--- Dataset entries Enclosed Below ---

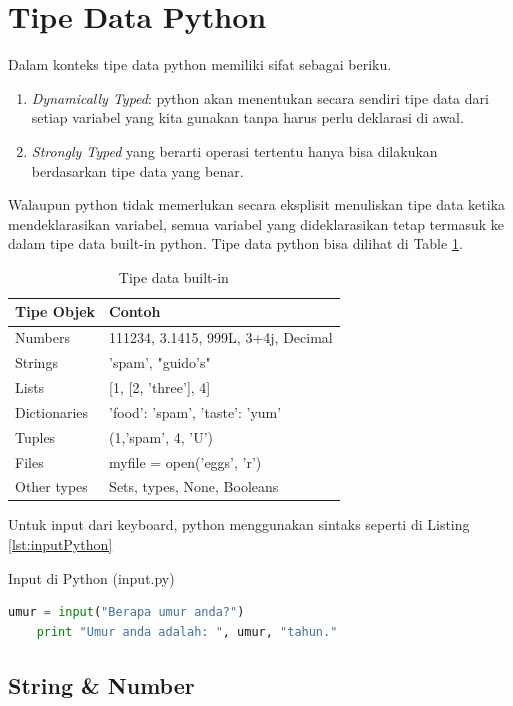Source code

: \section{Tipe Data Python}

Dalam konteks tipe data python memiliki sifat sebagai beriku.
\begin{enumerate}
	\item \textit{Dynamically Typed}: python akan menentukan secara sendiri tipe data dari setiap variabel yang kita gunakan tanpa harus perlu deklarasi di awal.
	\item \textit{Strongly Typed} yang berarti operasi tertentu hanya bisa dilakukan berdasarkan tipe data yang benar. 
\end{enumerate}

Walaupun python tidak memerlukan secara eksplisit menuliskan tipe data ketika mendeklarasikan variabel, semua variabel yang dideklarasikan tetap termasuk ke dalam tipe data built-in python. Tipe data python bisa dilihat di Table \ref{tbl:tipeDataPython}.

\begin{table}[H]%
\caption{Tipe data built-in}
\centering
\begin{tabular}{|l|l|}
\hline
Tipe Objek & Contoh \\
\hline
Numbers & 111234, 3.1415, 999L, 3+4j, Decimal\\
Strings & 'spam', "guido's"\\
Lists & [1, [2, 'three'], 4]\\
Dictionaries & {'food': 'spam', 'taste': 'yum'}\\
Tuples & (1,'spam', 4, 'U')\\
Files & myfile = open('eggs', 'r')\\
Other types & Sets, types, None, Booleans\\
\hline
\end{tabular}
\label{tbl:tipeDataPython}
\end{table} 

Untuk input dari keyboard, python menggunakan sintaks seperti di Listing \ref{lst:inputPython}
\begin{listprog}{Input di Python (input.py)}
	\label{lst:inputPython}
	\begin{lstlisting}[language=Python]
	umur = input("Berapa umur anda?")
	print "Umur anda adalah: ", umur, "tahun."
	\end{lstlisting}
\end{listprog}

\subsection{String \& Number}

--- End of Enclosed Dataset entries ---
--- Dataset entries Enclosed Below ---

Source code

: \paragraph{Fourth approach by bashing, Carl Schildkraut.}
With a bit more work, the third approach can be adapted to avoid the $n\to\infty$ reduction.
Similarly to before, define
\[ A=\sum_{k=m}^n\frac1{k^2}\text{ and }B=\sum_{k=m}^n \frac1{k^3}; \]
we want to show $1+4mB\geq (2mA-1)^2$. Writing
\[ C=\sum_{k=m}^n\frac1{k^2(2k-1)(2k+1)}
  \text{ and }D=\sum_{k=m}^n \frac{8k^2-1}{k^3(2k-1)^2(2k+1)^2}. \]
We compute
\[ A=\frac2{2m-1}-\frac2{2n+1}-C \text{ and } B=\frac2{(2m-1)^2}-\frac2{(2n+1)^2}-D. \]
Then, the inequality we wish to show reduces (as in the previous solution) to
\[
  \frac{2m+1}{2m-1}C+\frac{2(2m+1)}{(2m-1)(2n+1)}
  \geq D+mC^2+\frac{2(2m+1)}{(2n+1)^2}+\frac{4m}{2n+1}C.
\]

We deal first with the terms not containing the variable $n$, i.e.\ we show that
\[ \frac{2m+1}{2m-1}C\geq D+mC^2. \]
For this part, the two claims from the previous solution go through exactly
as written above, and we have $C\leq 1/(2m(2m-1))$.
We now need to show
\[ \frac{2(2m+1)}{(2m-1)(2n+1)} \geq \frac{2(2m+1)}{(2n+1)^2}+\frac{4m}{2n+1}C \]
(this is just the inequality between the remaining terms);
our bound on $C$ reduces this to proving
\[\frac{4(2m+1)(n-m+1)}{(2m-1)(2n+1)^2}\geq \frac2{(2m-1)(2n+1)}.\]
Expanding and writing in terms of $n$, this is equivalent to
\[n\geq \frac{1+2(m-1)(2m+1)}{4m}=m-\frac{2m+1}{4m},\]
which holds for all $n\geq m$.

--- End of Enclosed Dataset entries ---

## Assignment
Copy, from the material above, each line in which the string "Typed" occurs.

## Answer box
	\item \textit{Dynamically Typed}: python akan menentukan secara sendiri tipe data dari setiap variabel yang kita gunakan tanpa harus perlu deklarasi di awal.
	\item \textit{Strongly Typed} yang berarti operasi tertentu hanya bisa dilakukan berdasarkan tipe data yang benar. 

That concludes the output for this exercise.